/strath_internship22

This is all the work done for the summer internship: Digital Twinning Through Physics Informed Machine Learning. A Vibrating Bearing Case Study

Primary LanguagePython

Digital Twinning Through Physics Informed Machine Learning. A Vibrating Bearing Case Study

HIGH LEVEL DESCRIPTION OF SINDy

SINDy_high_level drawio(1)

HOW TO CHOOSE WHAT VERSION OF SINDy

SINDy drawio

Conclusions

Comparing SINDy, SINDy-PI, and Ensemble-SINDy applied to the Case Western and NASA datasets

image image

See ‘faulty data’ (in notes>logbook files) for more detail on the above results

Conclusions from the above table

SINDy-PI with the NASA Bearing dataset is the best fit model. Abrupt SINDy was not able to be run for either dataset, and therefore cannot be compared to the other SINDy variations. The Case Western Data was underfit for all variations of SINDy. The ensemble-SINDy method subsamples the data randomly, so each time you run the code for this, you may get slightly different equations.

Under-fitting and over-fitting

In pysindy, when defining the regression method, you can define ‘threshold’. This is referred to as the sparsification parameter in the papers. The larger this value, the more sparse the discovered equations are, but if it’s too high the model is underfit. Similarly, if this value is too low the model will be over-fit. You also need to consider the candidate libraries, if the library you’ve defined doesn’t have enough terms you’ll get an underfit model. Similarly, if its too large, the model would end up overfit/ the discovered equations would be too busy)

SINDy

  • SINDy (original) will recover the dynamics in the form of first order differential eqaution
  • It doesnt work well for noisy data (work best with 'synthetic data', as used in the papers)

SINDy-PI

  • The model has an equation for each term of the candidate library
    • E.g. if your library is [1, x, x_t, x_tt] then you’ll get 4 equations of the form 1 = …, x = …, x_t = …, and x_tt = …
    • Note this is the only version of SINDy that allows for time-dependant terms in the library (higher order derivative terms, sin(t) etc.)
  • For the NASA bearing dataset the equation “x0 = …” looks the closest to the training data, but “x0_t = …” is the best for the Case Western data
  • Overall SINDy-PI applied to the NASA Bearing Dataset was the best for recovering the dynamcics (out of all combinations of SINDy variation and dataset that were tried)

Ensemble-SINDy

  • There are 4 types of ensembling (look at example on pysindy gtihub for explanations), V1, V2, V3, and V4
  • Remaking the model before fitting it stops it working
    • E.g. if you’ve fit with V1 ensembling, then remade the model and fit w/ V2 model, it ends up not working
  • V1, V2, and V3 almost always gives the same model, V4 gives a more sparse model (and looks more accurate on NASA bearing dataset)

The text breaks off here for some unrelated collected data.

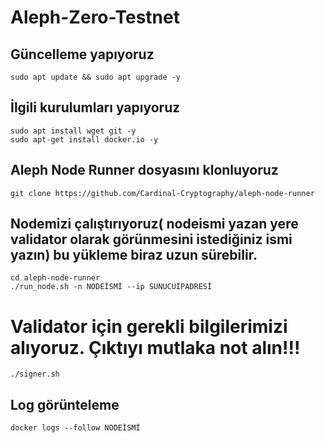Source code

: # Aleph-Zero-Testnet
## Güncelleme yapıyoruz
```
sudo apt update && sudo apt upgrade -y
```
## İlgili kurulumları yapıyoruz
```
sudo apt install wget git -y
sudo apt-get install docker.io -y
```
## Aleph Node Runner dosyasını klonluyoruz
```
git clone https://github.com/Cardinal-Cryptography/aleph-node-runner
```
## Nodemizi çalıştırıyoruz( nodeismi yazan yere validator olarak görünmesini istediğiniz ismi yazın) bu yükleme biraz uzun sürebilir. 
```
cd aleph-node-runner
./run_node.sh -n NODEİSMİ --ip SUNUCUIPADRESİ
```
# Validator için gerekli bilgilerimizi alıyoruz. Çıktıyı mutlaka not alın!!!
```
./signer.sh
```
## Log görünteleme
```
docker logs --follow NODEİSMİ
```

Further work - tailoring the model

For context on what the library and optimisation options are, see the literature review

  • This work covers changing the library for each SINDy variation

    • It was found that SINDy-PI was the only variation that allowed time dependant terms in the library
    • It was also found that for SINDy (original) increasing the number of terms in the library increased the number of terms in the recovered equations
    • Overall, the choice of the library is very important as the wrong choice prevents the method from working at all
  • This work also covered changing the threshold

    • The conclusions from this are described in the section 'Overfitting and Underfitting' above
  • Therefore, future work would cover adapting the model further

    • By changing the optimisation method (this work only used Sequentially Thresholded Least Sqaures)
    • By trying different terms in the library (e.g. exponential terms, logarithm terms, etc.)
  • Aswell as adapting the SINDy variations discussed here, there are other SINDy variations (e.g. SINDy-SA, SINDy-C, Abrupt-SINDY (see the literature review)) that could be investigated.